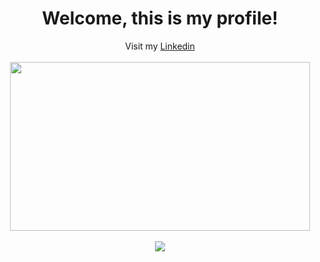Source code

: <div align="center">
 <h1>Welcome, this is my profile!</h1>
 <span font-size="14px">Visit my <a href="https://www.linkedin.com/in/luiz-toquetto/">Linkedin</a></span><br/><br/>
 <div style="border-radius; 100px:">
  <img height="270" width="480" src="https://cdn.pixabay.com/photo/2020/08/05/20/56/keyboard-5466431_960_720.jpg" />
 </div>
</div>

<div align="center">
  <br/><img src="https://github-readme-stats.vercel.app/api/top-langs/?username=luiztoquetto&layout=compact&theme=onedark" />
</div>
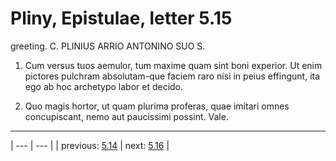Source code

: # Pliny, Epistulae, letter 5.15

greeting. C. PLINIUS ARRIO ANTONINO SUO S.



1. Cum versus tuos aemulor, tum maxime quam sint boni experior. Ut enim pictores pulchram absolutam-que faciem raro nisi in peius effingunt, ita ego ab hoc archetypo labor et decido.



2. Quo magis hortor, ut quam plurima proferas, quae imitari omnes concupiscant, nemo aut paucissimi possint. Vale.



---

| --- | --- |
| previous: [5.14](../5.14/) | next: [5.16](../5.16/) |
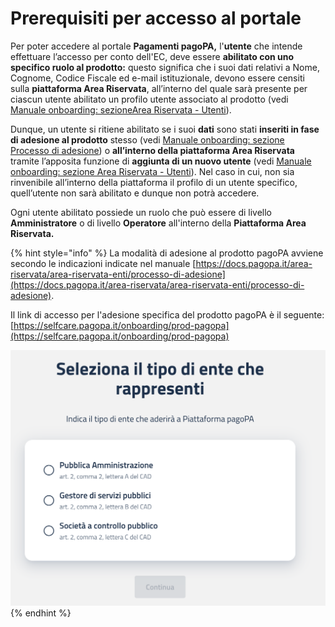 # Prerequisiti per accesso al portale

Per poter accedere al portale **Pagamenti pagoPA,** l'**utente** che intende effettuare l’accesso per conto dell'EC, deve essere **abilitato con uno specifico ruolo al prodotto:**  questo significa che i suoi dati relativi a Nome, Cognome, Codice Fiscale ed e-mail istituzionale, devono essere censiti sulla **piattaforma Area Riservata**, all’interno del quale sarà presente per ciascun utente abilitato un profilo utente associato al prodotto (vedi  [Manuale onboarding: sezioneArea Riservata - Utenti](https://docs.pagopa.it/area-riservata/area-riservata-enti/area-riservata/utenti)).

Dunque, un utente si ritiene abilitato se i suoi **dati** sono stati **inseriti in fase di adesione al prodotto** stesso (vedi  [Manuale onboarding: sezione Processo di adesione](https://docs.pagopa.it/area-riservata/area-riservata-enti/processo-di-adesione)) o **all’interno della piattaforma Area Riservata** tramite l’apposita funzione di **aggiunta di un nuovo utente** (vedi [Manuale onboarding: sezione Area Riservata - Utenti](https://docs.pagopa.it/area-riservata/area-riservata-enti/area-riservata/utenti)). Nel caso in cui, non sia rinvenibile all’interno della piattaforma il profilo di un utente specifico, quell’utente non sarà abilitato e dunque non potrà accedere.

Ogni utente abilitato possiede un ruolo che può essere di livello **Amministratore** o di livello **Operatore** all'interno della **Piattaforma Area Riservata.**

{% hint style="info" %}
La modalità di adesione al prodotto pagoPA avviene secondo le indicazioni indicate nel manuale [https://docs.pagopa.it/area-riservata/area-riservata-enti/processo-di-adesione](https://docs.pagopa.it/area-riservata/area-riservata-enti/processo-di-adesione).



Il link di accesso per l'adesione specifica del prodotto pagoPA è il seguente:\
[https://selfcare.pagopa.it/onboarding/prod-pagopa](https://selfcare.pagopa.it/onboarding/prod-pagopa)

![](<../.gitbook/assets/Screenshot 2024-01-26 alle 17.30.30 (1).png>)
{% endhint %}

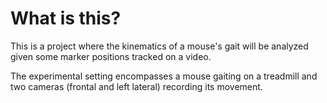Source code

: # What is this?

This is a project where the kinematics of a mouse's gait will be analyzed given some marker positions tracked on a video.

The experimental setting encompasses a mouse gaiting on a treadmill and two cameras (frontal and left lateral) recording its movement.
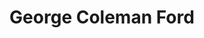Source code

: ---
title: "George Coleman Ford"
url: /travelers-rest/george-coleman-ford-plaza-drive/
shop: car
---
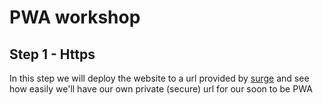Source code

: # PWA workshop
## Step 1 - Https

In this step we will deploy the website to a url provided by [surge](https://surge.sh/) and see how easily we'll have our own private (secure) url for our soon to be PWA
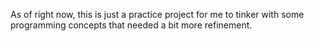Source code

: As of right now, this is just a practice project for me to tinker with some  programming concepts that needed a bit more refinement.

______

What the task asks: Repeat the data exactly, excluding the pictures.

Exercise answer:
Source code

: <div align="center">
 <h1>Welcome, this is my profile!</h1>
 <span font-size="14px">Visit my <a href="https://www.linkedin.com/in/luiz-toquetto/">Linkedin</a></span><br/><br/>
 <div style="border-radius; 100px:">
  <img height="270" width="480" src="https://cdn.pixabay.com/photo/2020/08/05/20/56/keyboard-5466431_960_720.jpg" />
 </div>
</div>

<div align="center">
  <br/><img src="https://github-readme-stats.vercel.app/api/top-langs/?username=luiztoquetto&layout=compact&theme=onedark" />
</div>
Source code

: # Pliny, Epistulae, letter 5.15

greeting. C. PLINIUS ARRIO ANTONINO SUO S.



1. Cum versus tuos aemulor, tum maxime quam sint boni experior. Ut enim pictores pulchram absolutam-que faciem raro nisi in peius effingunt, ita ego ab hoc archetypo labor et decido.



2. Quo magis hortor, ut quam plurima proferas, quae imitari omnes concupiscant, nemo aut paucissimi possint. Vale.



---

| --- | --- |
| previous: [5.14](../5.14/) | next: [5.16](../5.16/) |
 # Prerequisiti per accesso al portale

Per poter accedere al portale **Pagamenti pagoPA,** l'**utente** che intende effettuare l’accesso per conto dell'EC, deve essere **abilitato con uno specifico ruolo al prodotto:**  questo significa che i suoi dati relativi a Nome, Cognome, Codice Fiscale ed e-mail istituzionale, devono essere censiti sulla **piattaforma Area Riservata**, all’interno del quale sarà presente per ciascun utente abilitato un profilo utente associato al prodotto (vedi  [Manuale onboarding: sezioneArea Riservata - Utenti](https://docs.pagopa.it/area-riservata/area-riservata-enti/area-riservata/utenti)).

Dunque, un utente si ritiene abilitato se i suoi **dati** sono stati **inseriti in fase di adesione al prodotto** stesso (vedi  [Manuale onboarding: sezione Processo di adesione](https://docs.pagopa.it/area-riservata/area-riservata-enti/processo-di-adesione)) o **all’interno della piattaforma Area Riservata** tramite l’apposita funzione di **aggiunta di un nuovo utente** (vedi [Manuale onboarding: sezione Area Riservata - Utenti](https://docs.pagopa.it/area-riservata/area-riservata-enti/area-riservata/utenti)). Nel caso in cui, non sia rinvenibile all’interno della piattaforma il profilo di un utente specifico, quell’utente non sarà abilitato e dunque non potrà accedere.

Ogni utente abilitato possiede un ruolo che può essere di livello **Amministratore** o di livello **Operatore** all'interno della **Piattaforma Area Riservata.**

{% hint style="info" %}
La modalità di adesione al prodotto pagoPA avviene secondo le indicazioni indicate nel manuale [https://docs.pagopa.it/area-riservata/area-riservata-enti/processo-di-adesione](https://docs.pagopa.it/area-riservata/area-riservata-enti/processo-di-adesione).



Il link di accesso per l'adesione specifica del prodotto pagoPA è il seguente:\
[https://selfcare.pagopa.it/onboarding/prod-pagopa](https://selfcare.pagopa.it/onboarding/prod-pagopa)

![](<../.gitbook/assets/Screenshot 2024-01-26 alle 17.30.30 (1).png>)
{% endhint %}

Source code

: # What is this?

This is a project where the kinematics of a mouse's gait will be analyzed given some marker positions tracked on a video.

The experimental setting encompasses a mouse gaiting on a treadmill and two cameras (frontal and left lateral) recording its movement.
Source code

: ---
title: "George Coleman Ford"
url: /travelers-rest/george-coleman-ford-plaza-drive/
shop: car
---
Source code

: # PWA workshop
## Step 1 - Https

In this step we will deploy the website to a url provided by [surge](https://surge.sh/) and see how easily we'll have our own private (secure) url for our soon to be PWA
Source code

: As of right now, this is just a practice project for me to tinker with some  programming concepts that needed a bit more refinement.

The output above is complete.